YOUR OBJECTIVE: Whenever a line in the listing contains "Playwright", copy that line.

_____

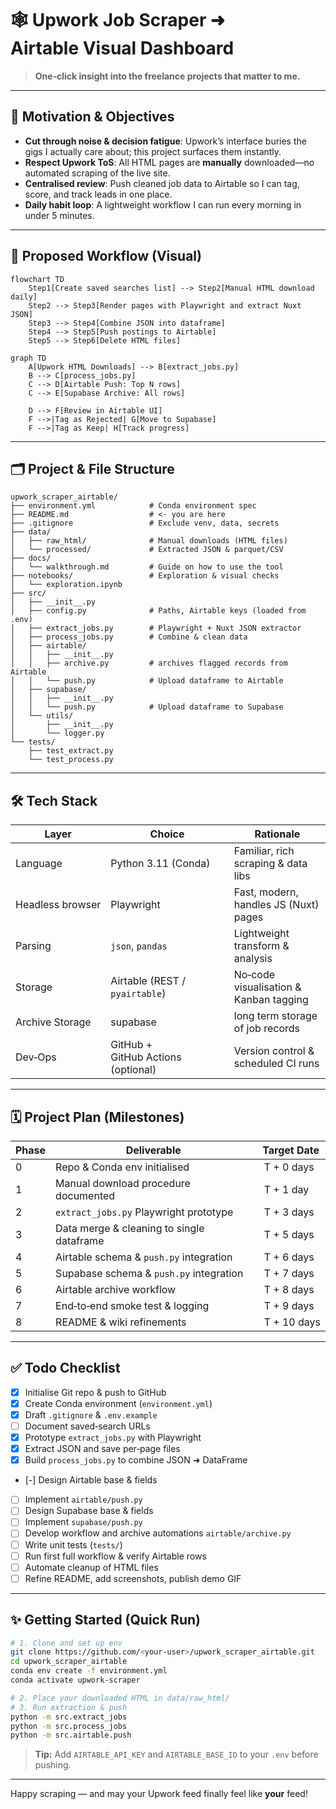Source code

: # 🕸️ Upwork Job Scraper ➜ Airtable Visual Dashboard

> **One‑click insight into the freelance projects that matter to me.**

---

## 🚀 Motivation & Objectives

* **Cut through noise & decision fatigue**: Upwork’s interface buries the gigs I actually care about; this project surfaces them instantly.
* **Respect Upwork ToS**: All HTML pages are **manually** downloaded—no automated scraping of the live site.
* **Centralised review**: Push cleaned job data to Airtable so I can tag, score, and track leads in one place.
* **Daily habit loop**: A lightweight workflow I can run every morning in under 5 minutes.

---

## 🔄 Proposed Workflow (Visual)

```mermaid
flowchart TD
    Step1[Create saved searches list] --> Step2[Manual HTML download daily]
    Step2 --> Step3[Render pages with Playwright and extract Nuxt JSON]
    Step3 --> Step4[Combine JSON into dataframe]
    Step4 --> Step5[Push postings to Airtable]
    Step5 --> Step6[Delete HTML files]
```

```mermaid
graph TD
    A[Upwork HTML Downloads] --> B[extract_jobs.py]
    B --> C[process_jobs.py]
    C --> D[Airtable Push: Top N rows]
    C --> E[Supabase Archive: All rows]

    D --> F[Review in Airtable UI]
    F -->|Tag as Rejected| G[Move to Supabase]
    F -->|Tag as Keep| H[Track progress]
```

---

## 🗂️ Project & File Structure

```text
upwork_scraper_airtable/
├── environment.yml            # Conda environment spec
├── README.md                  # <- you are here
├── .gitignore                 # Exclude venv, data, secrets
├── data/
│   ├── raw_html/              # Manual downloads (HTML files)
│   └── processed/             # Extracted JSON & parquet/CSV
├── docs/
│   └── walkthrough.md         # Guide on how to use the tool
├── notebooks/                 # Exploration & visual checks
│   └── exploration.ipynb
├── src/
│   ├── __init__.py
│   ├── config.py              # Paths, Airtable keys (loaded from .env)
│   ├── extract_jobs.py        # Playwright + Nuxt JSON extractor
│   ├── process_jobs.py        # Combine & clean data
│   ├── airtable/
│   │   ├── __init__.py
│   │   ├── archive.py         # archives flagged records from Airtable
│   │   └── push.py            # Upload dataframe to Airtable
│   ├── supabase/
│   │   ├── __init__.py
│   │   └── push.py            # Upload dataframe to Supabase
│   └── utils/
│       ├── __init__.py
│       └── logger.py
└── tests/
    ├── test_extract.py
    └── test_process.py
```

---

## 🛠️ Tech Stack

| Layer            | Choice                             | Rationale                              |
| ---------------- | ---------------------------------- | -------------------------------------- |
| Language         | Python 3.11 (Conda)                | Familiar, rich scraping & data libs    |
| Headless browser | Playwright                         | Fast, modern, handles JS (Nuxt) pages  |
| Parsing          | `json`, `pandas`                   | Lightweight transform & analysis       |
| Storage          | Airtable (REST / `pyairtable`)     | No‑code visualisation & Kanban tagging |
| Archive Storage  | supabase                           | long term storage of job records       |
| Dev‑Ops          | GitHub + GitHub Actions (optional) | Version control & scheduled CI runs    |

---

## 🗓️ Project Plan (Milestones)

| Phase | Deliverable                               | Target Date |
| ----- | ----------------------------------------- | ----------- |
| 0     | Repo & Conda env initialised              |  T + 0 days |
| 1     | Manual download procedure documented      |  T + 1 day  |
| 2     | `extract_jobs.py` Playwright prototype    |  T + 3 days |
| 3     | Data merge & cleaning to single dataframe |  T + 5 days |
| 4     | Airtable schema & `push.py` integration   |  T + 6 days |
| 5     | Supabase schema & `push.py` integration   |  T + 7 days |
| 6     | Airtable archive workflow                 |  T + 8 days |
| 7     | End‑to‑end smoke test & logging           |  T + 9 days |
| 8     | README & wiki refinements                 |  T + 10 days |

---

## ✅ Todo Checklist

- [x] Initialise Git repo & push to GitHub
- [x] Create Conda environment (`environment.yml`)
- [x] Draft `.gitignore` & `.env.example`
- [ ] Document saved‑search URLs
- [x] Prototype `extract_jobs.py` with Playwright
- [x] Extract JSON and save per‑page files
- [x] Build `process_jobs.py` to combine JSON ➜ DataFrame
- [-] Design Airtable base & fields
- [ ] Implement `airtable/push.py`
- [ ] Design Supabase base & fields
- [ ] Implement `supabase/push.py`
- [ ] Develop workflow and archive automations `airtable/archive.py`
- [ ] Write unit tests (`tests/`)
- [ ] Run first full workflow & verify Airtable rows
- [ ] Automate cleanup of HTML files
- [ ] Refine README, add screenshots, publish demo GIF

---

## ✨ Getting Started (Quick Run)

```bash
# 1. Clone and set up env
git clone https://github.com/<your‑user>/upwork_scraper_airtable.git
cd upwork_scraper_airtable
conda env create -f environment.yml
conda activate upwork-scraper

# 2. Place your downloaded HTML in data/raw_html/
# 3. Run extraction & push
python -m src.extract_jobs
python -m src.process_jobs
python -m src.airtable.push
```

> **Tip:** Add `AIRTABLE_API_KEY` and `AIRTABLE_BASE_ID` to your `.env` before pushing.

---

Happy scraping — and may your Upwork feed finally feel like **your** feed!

_____

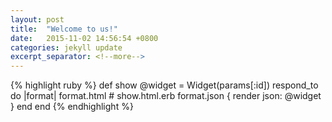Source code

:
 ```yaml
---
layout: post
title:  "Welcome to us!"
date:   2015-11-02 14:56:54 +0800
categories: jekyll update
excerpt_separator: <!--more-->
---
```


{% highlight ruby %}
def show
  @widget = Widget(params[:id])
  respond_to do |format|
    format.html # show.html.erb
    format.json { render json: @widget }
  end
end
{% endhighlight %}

_____

ANSWER TO THIS EXERCISE:
    Step2 --> Step3[Render pages with Playwright and extract Nuxt JSON]
│   ├── extract_jobs.py        # Playwright + Nuxt JSON extractor
| Headless browser | Playwright                         | Fast, modern, handles JS (Nuxt) pages  |
| 2     | `extract_jobs.py` Playwright prototype    |  T + 3 days |
- [x] Prototype `extract_jobs.py` with Playwright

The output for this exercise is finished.